In the Acknowledgments for Swordspoint I thank “Mimi Panitch for unplugging the telephone and inventing Writer’s Stew.”

Mimi is an old college friend, and one of the crowd who lived in the sprawling crumbly old apartment on West110th Street while I was writing my first novel . . . and writing . . . and writing . . . .

Mimi knew I’d never finish unless someone took action. I needed silence and I needed sustenance. So she did two things for which I am forever grateful. She denied me my chief source of distraction, and she made a truly gigantic pot of stew.
Here’s her recipe:

WRITER STEW


This is really a formula rather than a recipe. The original is "Mole de Olla" from Diana Kennedy's The Cuisines of Mexico. I'll try to point out the variations I use as I go:

 

3 pounds chicken or turkey or beef (The original calls for pork, but in fact just about any stewable meat or poultry will work. Although I wouldn't try it with lamb.)
4 chiles anchos
4 chiles pasilla
1 cup tomatillos, drained
1/2 onion
2 cloves garlic
a pinch of cumin seeds
1/2 pound zucchini
1/4 pound green beans
1 ear of corn
3 potatoes
water
salt as necessary

Take whatever meat or poultry you've selected, put it in a soup pot,
cover it with water, and simmer until tender. How long this will take depends, of course, on what's in that pot.

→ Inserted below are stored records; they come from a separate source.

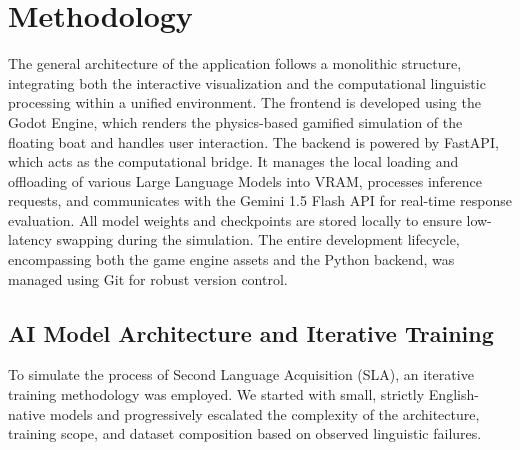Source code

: \section{Methodology}
\label{sec:method}

The general architecture of the application follows a monolithic structure, integrating both the interactive visualization and the computational linguistic processing within a unified environment. The frontend is developed using the Godot Engine, which renders the physics-based gamified simulation of the floating boat and handles user interaction. The backend is powered by FastAPI, which acts as the computational bridge. It manages the local loading and offloading of various Large Language Models into VRAM, processes inference requests, and communicates with the Gemini 1.5 Flash API for real-time response evaluation. All model weights and checkpoints are stored locally to ensure low-latency swapping during the simulation. The entire development lifecycle, encompassing both the game engine assets and the Python backend, was managed using Git for robust version control.

\subsection{AI Model Architecture and Iterative Training}
\label{subsec:ai_model}

To simulate the process of Second Language Acquisition (SLA), an iterative training methodology was employed. We started with small, strictly English-native models and progressively escalated the complexity of the architecture, training scope, and dataset composition based on observed linguistic failures.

While it's simmering, heat a heavy frying pan and toast the chiles on it. They will soften up a little and begin to smell good. Keep turning them, and don't let them burn. Take them off the skillet, and when they're cool enough to handle, remove the seeds and veins and put them in the blender along with the onion, garlic, cumin seeds, and tomatillos. Blend the whole thing until it's smooth.
Put a little oil into the skillet and fry this sauce for a few minutes. Then, when the meat/poultry is tender, add the finished sauce to the pot.

Let all this cook together for a few minutes while you prepare your
assorted vegetables. Then toss them all in and let them cook in the soup/stew until they're edible. (Potatoes first, because they take the longest, right?)